Com tanto remédio o governo ainda acaba com os problemas

Com pompa e circunstância o governo anunciou ontem, pela boca do primeiro-ministro, um conjunto de cem compromissos - vocábulo de conteúdo indefinido e de cumprimento duvidoso - a concluir até 2006, na data da celebração do 10º aniversário do Dia Internacional da Família. Fê-lo no Teatro Nacional D. Maria II que, como se sabe, é o local mais frequentado pelas famílias lisboetas e que apenas é ultrapassado na noite de Santo António pelo Pátio Alfacinha. Não é igualmente frequentado pelas famílias residentes na província, nomeadamente no Douro Litoral, Trás-os-Montes e Beiras, devido ao congestionamento das auto-estradas e ao elevado preço dos bilhetes de comboio.

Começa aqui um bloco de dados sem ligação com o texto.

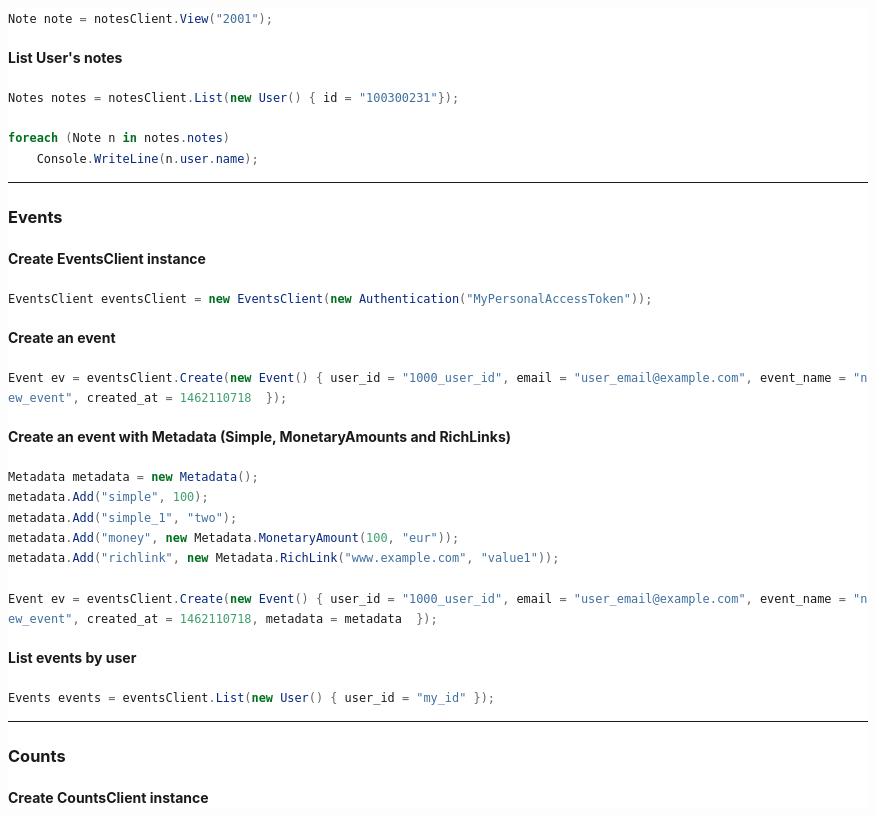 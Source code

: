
 ```cs
Note note = notesClient.View("2001");
```

#### List User's notes

```cs
Notes notes = notesClient.List(new User() { id = "100300231"});

foreach (Note n in notes.notes)
    Console.WriteLine(n.user.name);
```

***

### Events

#### Create EventsClient instance

```cs
EventsClient eventsClient = new EventsClient(new Authentication("MyPersonalAccessToken"));
```

#### Create an event

```cs
Event ev = eventsClient.Create(new Event() { user_id = "1000_user_id", email = "user_email@example.com", event_name = "new_event", created_at = 1462110718  });
```

#### Create an event with Metadata (Simple, MonetaryAmounts and RichLinks)

```cs
Metadata metadata = new Metadata();
metadata.Add("simple", 100);
metadata.Add("simple_1", "two");
metadata.Add("money", new Metadata.MonetaryAmount(100, "eur"));
metadata.Add("richlink", new Metadata.RichLink("www.example.com", "value1"));

Event ev = eventsClient.Create(new Event() { user_id = "1000_user_id", email = "user_email@example.com", event_name = "new_event", created_at = 1462110718, metadata = metadata  });
```

#### List events by user

```cs
Events events = eventsClient.List(new User() { user_id = "my_id" });
```

***

### Counts

#### Create CountsClient instance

As cem medidas constituem, obviamente, um extenso manifesto de intenções que, preferencialmente, contempla aquilo a que chama medidas sociais em detrimento de incentivos fiscais. Claro! Antes de mais é preciso assegurar que as medidas, na eventualidade de serem implementadas, não representarão nenhuma quebra na arrecadação de receitas e, se possível, nenhuma subida nas despesas suportadas pelo orçamento. Depois anunciam-se generalidades ambíguas, sem nada de concreto, que possa amanhã vir a comprometer o governo. Quer dizer, sem custos imediatos, a campanha eleitoral para as legislativas de 2006 está em marcha!

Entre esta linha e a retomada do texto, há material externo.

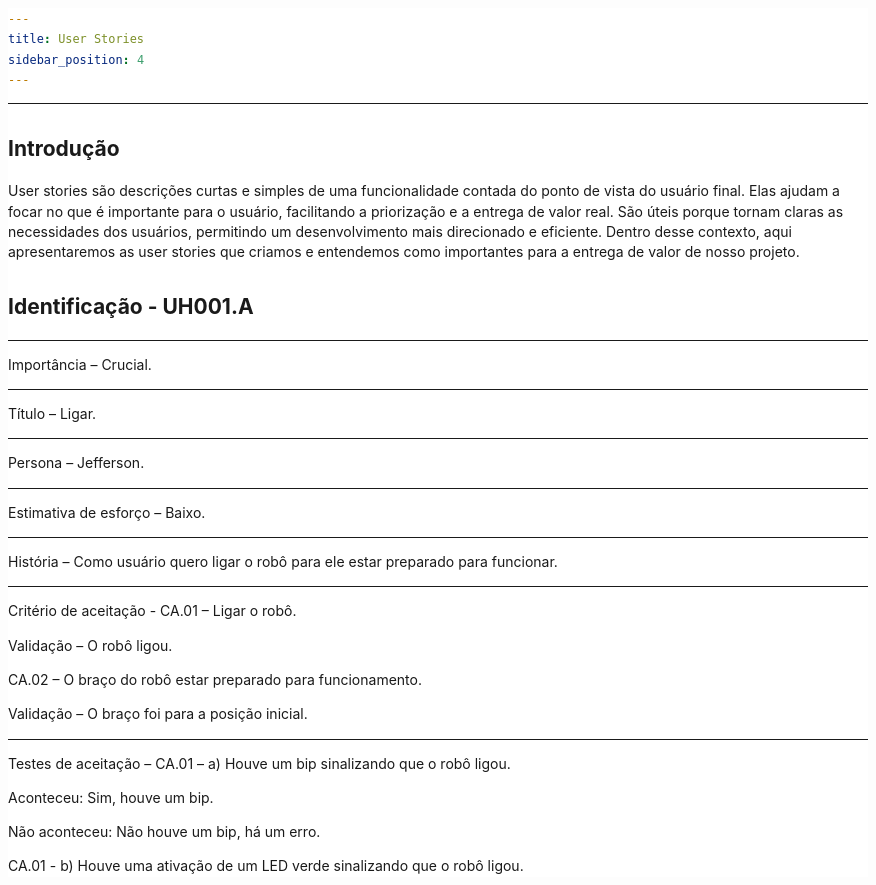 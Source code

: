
 ```yaml
---
title: User Stories
sidebar_position: 4
---
```


---

## Introdução

User stories são descrições curtas e simples de uma funcionalidade contada do ponto de vista do usuário final. Elas ajudam a focar no que é importante para o usuário, facilitando a priorização e a entrega de valor real. São úteis porque tornam claras as necessidades dos usuários, permitindo um desenvolvimento mais direcionado e eficiente. Dentro desse contexto, aqui apresentaremos as user stories que criamos e entendemos como importantes para a entrega de valor de nosso projeto.

## Identificação - UH001.A

---

Importância – Crucial.

---

Título – Ligar.

---

Persona – Jefferson.

---

Estimativa de esforço – Baixo.

---

História – Como usuário quero ligar o robô para ele estar preparado para funcionar.

---

Critério de aceitação - CA.01 – Ligar o robô.

Validação – O robô ligou.

CA.02 – O braço do robô estar preparado para funcionamento.

Validação – O braço foi para a posição inicial.

---

Testes de aceitação – CA.01 – a) Houve um bip sinalizando que o robô ligou.

Aconteceu: Sim, houve um bip.

Não aconteceu: Não houve um bip, há um erro.

CA.01 - b) Houve uma ativação de um LED verde sinalizando que o robô ligou.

Os enunciados chegam a ser caricatos. A reforma parcial e a redução do tempo de trabalho entendem-se como incentivos à promoção da família. No que, naturalmente, são precedidos pelo desemprego, pela pré-reforma, pelo trabalho precário e pelo encerramento irreversível das empresas. Como, a propósito, agora acontece com a Bombardier na Amadora. E como, ao que parece, vai acontecer de seguida e até ao final do ano, com a Delphi na fábrica do Linhó, Sintra.

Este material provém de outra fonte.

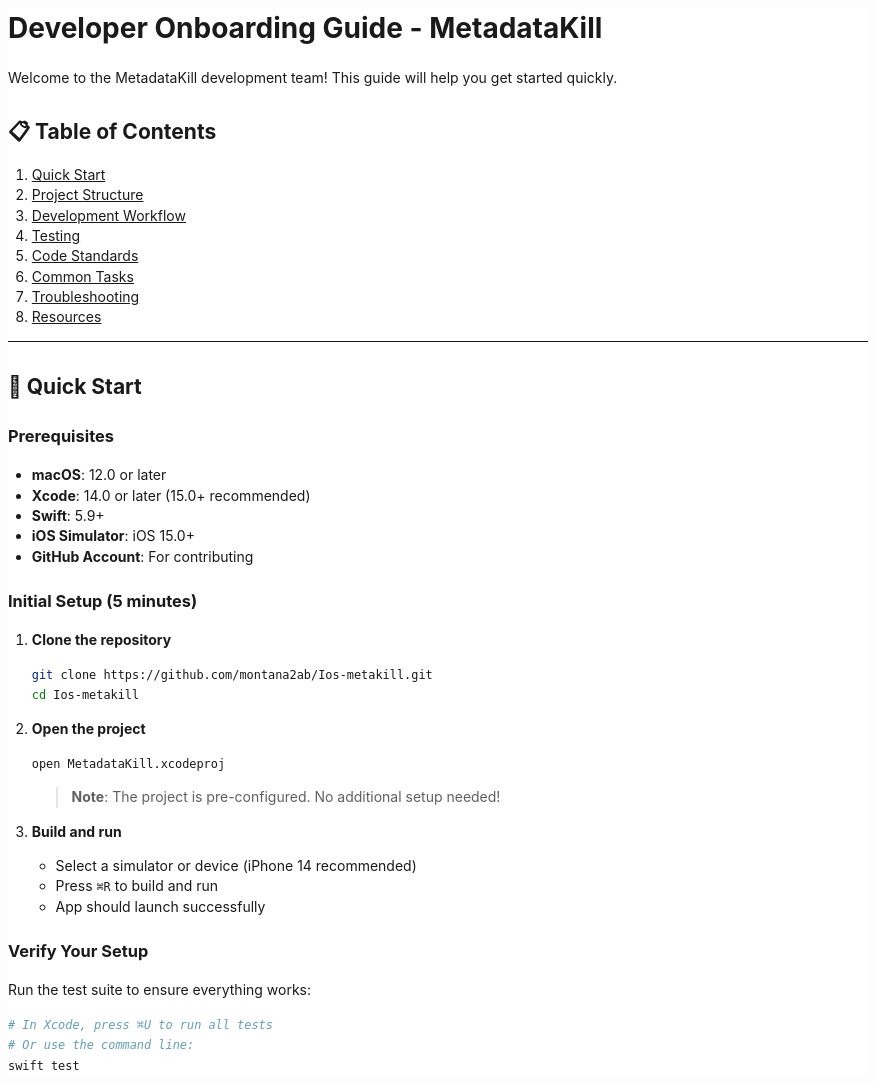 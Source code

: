 # Developer Onboarding Guide - MetadataKill

Welcome to the MetadataKill development team! This guide will help you get started quickly.

## 📋 Table of Contents

1. [Quick Start](#quick-start)
2. [Project Structure](#project-structure)
3. [Development Workflow](#development-workflow)
4. [Testing](#testing)
5. [Code Standards](#code-standards)
6. [Common Tasks](#common-tasks)
7. [Troubleshooting](#troubleshooting)
8. [Resources](#resources)

---

## 🚀 Quick Start

### Prerequisites

- **macOS**: 12.0 or later
- **Xcode**: 14.0 or later (15.0+ recommended)
- **Swift**: 5.9+
- **iOS Simulator**: iOS 15.0+
- **GitHub Account**: For contributing

### Initial Setup (5 minutes)

1. **Clone the repository**
   ```bash
   git clone https://github.com/montana2ab/Ios-metakill.git
   cd Ios-metakill
   ```

2. **Open the project**
   ```bash
   open MetadataKill.xcodeproj
   ```
   
   > **Note**: The project is pre-configured. No additional setup needed!

3. **Build and run**
   - Select a simulator or device (iPhone 14 recommended)
   - Press `⌘R` to build and run
   - App should launch successfully

### Verify Your Setup

Run the test suite to ensure everything works:

```bash
# In Xcode, press ⌘U to run all tests
# Or use the command line:
swift test
```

Trata-se, neste caso, deste governo e da coligação que politicamente lhe serve de muleta. Mas a questão é mais profunda e denuncia a ignorância, o desinteresse e o desrespeito da classe política para com o país real que a emprega e que lhe paga. Os políticos não conhecem o país nem estão interessados em conhecê-lo. Desconhecem os seus problemas e não estão minimamente interessados em conhecê-los. As taxas de natalidade atingiram mínimos nunca sonhados. As populações estão cada vez mais envelhecidas e abandonadas. Não há estruturas onde se possam acolher, não há sistema de saúde que se ocupe de as tratar. O Estado, naturalmente, demarca-se de quaisquer responsabilidades que lhe possam ser imputadas, não vá o diabo tecê-las.

Se em vez de intenções fossem anunciadas medidas concretas, que não se limitassem a ser compromissos vazios, nem sequer seriam necessárias tantas. Se assim fosse, os problemas estariam extintos antes de consumidos todos os remédios.